ETA contended that the condition precedent to engage in time-limited negotiations had not been satisfied before arbitration proceedings were issued. PMEPL in turn argued that the dispute resolution clause was a mere agreement to negotiate, rather than a condition precedent, and too incomplete and uncertain to be enforceable. But if it was enforceable, it was PMEPL’s position that it had been complied with.
The Court held that the LTC dispute resolution clause was enforceable but that it had been satisfied by the parties’ pre-issue negotiations. Having distinguished a number of English authorities, which would otherwise have bound the Court, the Judge found the clause to be complete (with negotiations subject to the “identifiable standard” of good faith, namely fair, honest and genuine discussion), certain (due to the inclusion of a time frame and clear terms), and, overarchingly, in the public interest.
Interestingly, the Court appeared to be persuaded by case law from other jurisdictions relied upon by ETA in support of their argument that the condition precedent was enforceable, most notably the Australian case ofUnited Group Rail v Rail Corporation New South Wales2, which concerned a similar clause requiring the parties to undertake “genuine and good faith negotiation with a view to resolving the dispute”.
Emirates Trading Agency LLC v Prime Mineral Exports Private Limited will clearly be of interest to all parties with contracts containing tiered dispute resolution clauses requiring pre-emptive friendly negotiations in good faith, and within a limited period of time. The judgment demonstrates that an agreement to discuss settlement can be binding, although it remains to be seen whether the Court’s reasoning will be adopted by other judges interpreting similar dispute resolution clauses.

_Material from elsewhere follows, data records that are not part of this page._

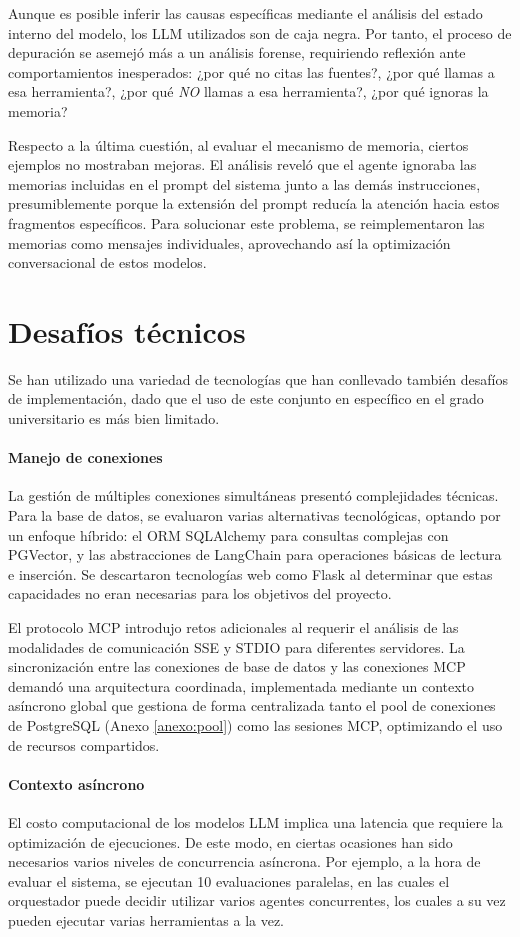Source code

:Aunque es posible inferir las causas específicas mediante el análisis del estado interno del modelo, los LLM utilizados son de caja negra. Por tanto, el proceso de depuración se asemejó más a un análisis forense, requiriendo reflexión ante comportamientos inesperados: ¿por qué no citas las fuentes?, ¿por qué llamas a esa herramienta?, ¿por qué \textit{NO} llamas a esa herramienta?, ¿por qué ignoras la memoria?

Respecto a la última cuestión, al evaluar el mecanismo de memoria, ciertos ejemplos no mostraban mejoras. El análisis reveló que el agente ignoraba las memorias incluidas en el prompt del sistema junto a las demás instrucciones, presumiblemente porque la extensión del prompt reducía la atención hacia estos fragmentos específicos. Para solucionar este problema, se reimplementaron las memorias como mensajes individuales, aprovechando así la optimización conversacional de estos modelos.

\section{Desafíos técnicos}
Se han utilizado una variedad de tecnologías que han conllevado también desafíos de implementación, dado que el uso de este conjunto en específico en el grado universitario es más bien limitado.

\paragraph{Manejo de conexiones}
La gestión de múltiples conexiones simultáneas presentó complejidades técnicas. Para la base de datos, se evaluaron varias alternativas tecnológicas, optando por un enfoque híbrido: el ORM SQLAlchemy para consultas complejas con PGVector, y las abstracciones de LangChain para operaciones básicas de lectura e inserción. Se descartaron tecnologías web como Flask al determinar que estas capacidades no eran necesarias para los objetivos del proyecto.

El protocolo MCP introdujo retos adicionales al requerir el análisis de las modalidades de comunicación SSE y STDIO para diferentes servidores. La sincronización entre las conexiones de base de datos y las conexiones MCP demandó una arquitectura coordinada, implementada mediante un contexto asíncrono global que gestiona de forma centralizada tanto el pool de conexiones de PostgreSQL (Anexo \ref{anexo:pool}) como las sesiones MCP, optimizando el uso de recursos compartidos.

\paragraph{Contexto asíncrono}
El costo computacional de los modelos LLM implica una latencia que requiere la optimización de ejecuciones. De este modo, en ciertas ocasiones han sido necesarios varios niveles de concurrencia asíncrona. Por ejemplo, a la hora de evaluar el sistema, se ejecutan 10 evaluaciones paralelas, en las cuales el orquestador puede decidir utilizar varios agentes concurrentes, los cuales a su vez pueden ejecutar varias herramientas a la vez. 

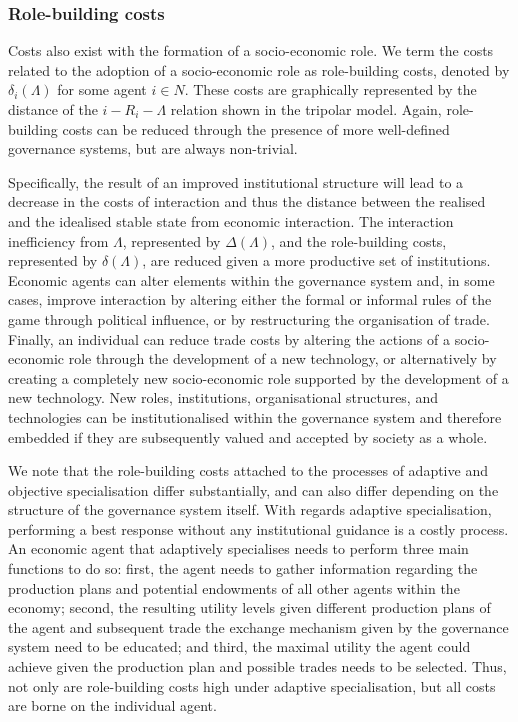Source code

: \subsubsection{Role-building costs}

Costs also exist with the formation of a socio-economic role. We term the costs related to the adoption of a socio-economic role as role-building costs, denoted by $\delta_{i}(\Lambda)$ for some agent $i \in N$. These costs are graphically represented by the distance of the $i-R_{i}-\Lambda$ relation shown in the tripolar model. Again, role-building costs can be reduced through the presence of more well-defined governance systems, but are always non-trivial.

Specifically, the result of an improved institutional structure will lead to a decrease in the costs of interaction and thus the distance between the realised and the idealised stable state from economic interaction. The interaction inefficiency from $\Lambda$, represented by $\Delta(\Lambda)$, and the role-building costs, represented by $\delta(\Lambda)$, are reduced given a more productive set of institutions. Economic agents can alter elements within the governance system and, in some cases, improve interaction by altering either the formal or informal rules of the game through political influence, or by restructuring the organisation of trade. Finally, an individual can reduce trade costs by altering the actions of a socio-economic role through the development of a new technology, or alternatively by creating a completely new socio-economic role supported by the development of a new technology. New roles, institutions, organisational structures, and technologies can be institutionalised within the governance system and therefore embedded if they are subsequently valued and accepted by society as a whole.

We note that the role-building costs attached to the processes of adaptive and objective specialisation differ substantially, and can also differ depending on the structure of the governance system itself. With regards adaptive specialisation, performing a best response without any institutional guidance is a costly process. An economic agent that adaptively specialises needs to perform three main functions to do so: first, the agent needs to gather information regarding the production plans and potential endowments of all other agents within the economy; second, the resulting utility levels given different production plans of the agent and subsequent trade the exchange mechanism given by the governance system need to be educated; and third, the maximal utility the agent could achieve given the production plan and possible trades needs to be selected. Thus, not only are role-building costs high under adaptive specialisation, but all costs are borne on the individual agent.

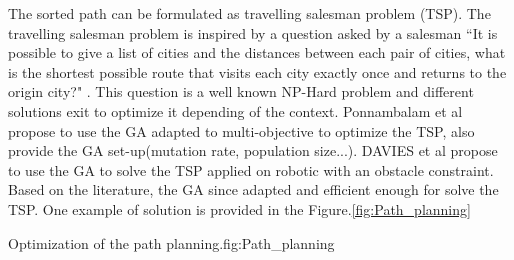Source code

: The sorted path can be formulated as travelling salesman problem (TSP). The travelling salesman problem is inspired by a question asked by a salesman  ``It is possible to give a list of cities and the distances between each pair of cities, what is the shortest possible route that visits each city exactly once and returns to the origin city?" . This question is a well known NP-Hard problem and different solutions exit to optimize it depending of the context. Ponnambalam et al \cite{172*} propose to use the GA adapted to  multi-objective to optimize the TSP, also provide the GA set-up(mutation rate, population size...). DAVIES et al \cite{56*} propose to use the GA to solve the TSP applied on robotic with an obstacle constraint. \\
Based on the literature, the GA since adapted and efficient enough for solve the TSP.
One example of solution is provided in the Figure.\ref{fig:Path_planning}

\begin{mfigures}[!]{ Optimization of the path planning.}{fig:Path_planning} \centering
{}
\hspace{1cm}
\end{mfigures}	


 

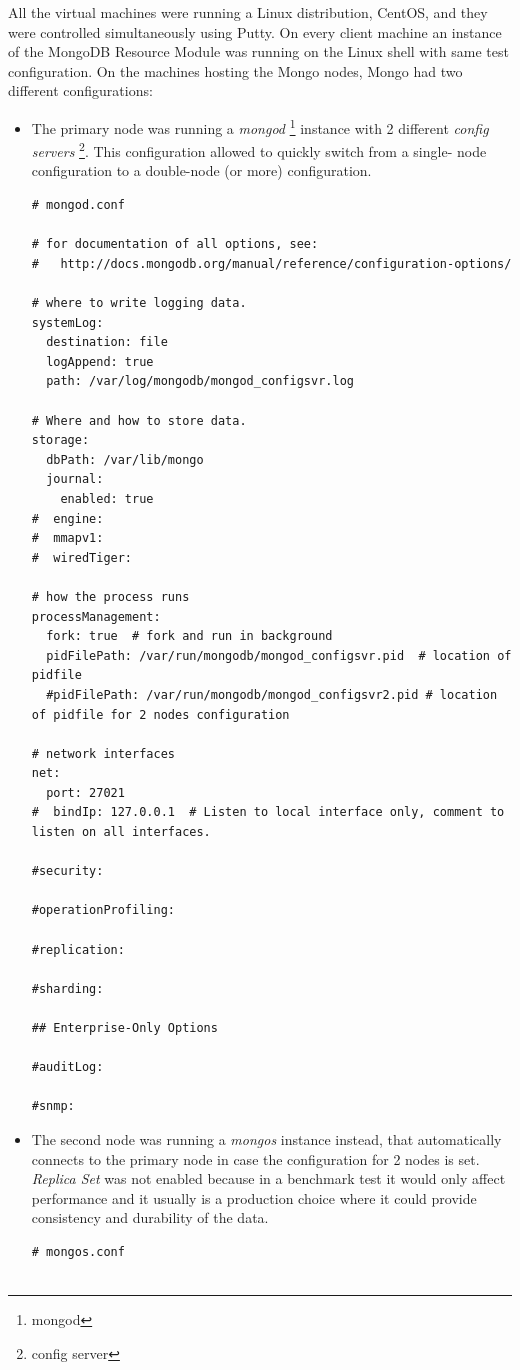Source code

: All the virtual machines were running a Linux distribution, CentOS, and they were controlled simultaneously using Putty. On every  client machine an instance of the MongoDB Resource Module was running on the Linux shell with same test configuration.
On the machines hosting the Mongo nodes, Mongo had two different configurations: 
\begin{itemize}
	\item The primary node was running a \textit{mongod} \footnote{mongod} instance with 2 different \textit{config servers} \footnote{config server}. This configuration allowed to quickly switch from a single- node configuration to a double-node (or more) configuration.
\begin{lstlisting}
# mongod.conf

# for documentation of all options, see:
#   http://docs.mongodb.org/manual/reference/configuration-options/

# where to write logging data.
systemLog:
  destination: file
  logAppend: true
  path: /var/log/mongodb/mongod_configsvr.log

# Where and how to store data.
storage:
  dbPath: /var/lib/mongo
  journal:
    enabled: true
#  engine:
#  mmapv1:
#  wiredTiger:

# how the process runs
processManagement:
  fork: true  # fork and run in background
  pidFilePath: /var/run/mongodb/mongod_configsvr.pid  # location of pidfile
  #pidFilePath: /var/run/mongodb/mongod_configsvr2.pid # location of pidfile for 2 nodes configuration

# network interfaces
net:
  port: 27021
#  bindIp: 127.0.0.1  # Listen to local interface only, comment to listen on all interfaces.

#security:

#operationProfiling:

#replication:

#sharding:

## Enterprise-Only Options

#auditLog:

#snmp:
\end{lstlisting}
\newpage
 	\item The second node was running a \textit{mongos} instance instead, that automatically connects to the primary node in case the configuration for 2 nodes is set. \textit{Replica Set} was not enabled because in a benchmark test it would only affect performance and it usually is a production choice where it could provide consistency and durability of the data.
\begin{lstlisting}
# mongos.conf


\end{lstlisting}
\end{itemize}
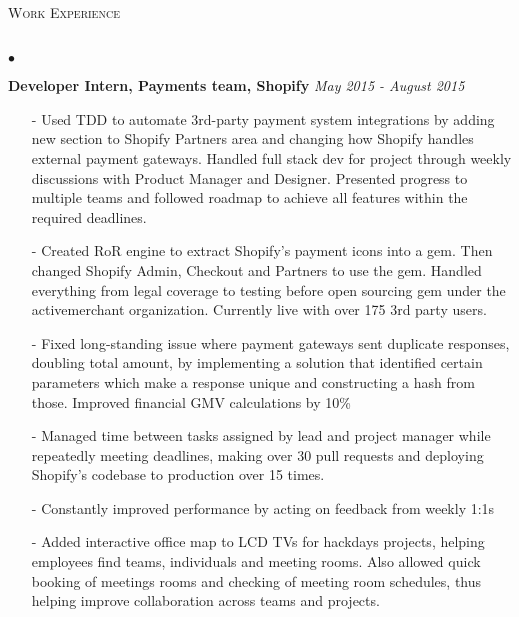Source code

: \documentclass[10pt]{article}
\newcommand{\lineunder}{\vspace*{-8pt} \\ \hspace*{-18pt} \hrulefill \\}
\newcommand{\header}[1]{{\hspace*{-15pt}\vspace*{6pt} \textsc{#1}} \vspace*{-6pt} \lineunder}
\newenvironment{achievements}{\begin{list}{$\bullet$}{\topsep 0pt \itemsep -1.5pt \leftmargin 5pt}}{\vspace*{4pt}\end{list}}
\begin{document}
\header{\normalsize Work Experience}
\begin{achievements}
\item \textbf{Developer Intern, Payments team, Shopify} \hfill \textit {May 2015 - August 2015}
\begin{itemize}[leftmargin=0cm]
\item[-]Used TDD to automate 3rd-party payment system integrations by adding new section to Shopify Partners area and changing how Shopify handles external payment gateways. Handled full stack dev for project through weekly discussions with Product Manager and Designer. Presented progress to multiple teams and followed roadmap to achieve all features within the required deadlines.
\item[-]Created RoR engine to extract Shopify's payment icons into a gem. Then changed Shopify Admin, Checkout and Partners to use the gem. Handled everything from legal coverage to testing before open sourcing gem under the activemerchant organization. Currently live with over 175 3rd party users.
\item[-]Fixed long-standing issue where payment gateways sent duplicate responses, doubling total amount, by implementing a solution that identified certain parameters which make a response unique and constructing a hash from those. Improved financial GMV calculations by 10\%
\item[-]Managed time between tasks assigned by lead and project manager while repeatedly meeting deadlines, making over 30 pull requests and deploying Shopify's codebase to production over 15 times.
\item[-]Constantly improved performance by acting on feedback from weekly 1:1s
\item[-]Added interactive office map to LCD TVs for hackdays projects, helping employees find teams, individuals and meeting rooms. Also allowed quick booking of meetings rooms and checking of meeting room schedules, thus helping improve collaboration across teams and projects.
\end{itemize}
\end{achievements}

\vspace{6pt}
\end{document}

Nevertheless, what is clear from this judgment is that certainty in the parties’ intentions and the wording of the clause is key. (For example, the Judge drew a distinction between the inclusion of the words “may” and “shall”in the clause and the parties’ obligations in relation to the dispute resolution process as a result.) Therefore, a party seeking to negotiate a clause which starts the dispute resolution process with “friendly” (and potentially time-limited) discussions should try to agree clear wording setting out a straightforward procedure and unambiguous time frame. Parties to existing contracts which contain time-limited dispute resolution clauses need to be aware that such clauses may now impose condition precedents to be satisfied before issuing legal proceedings.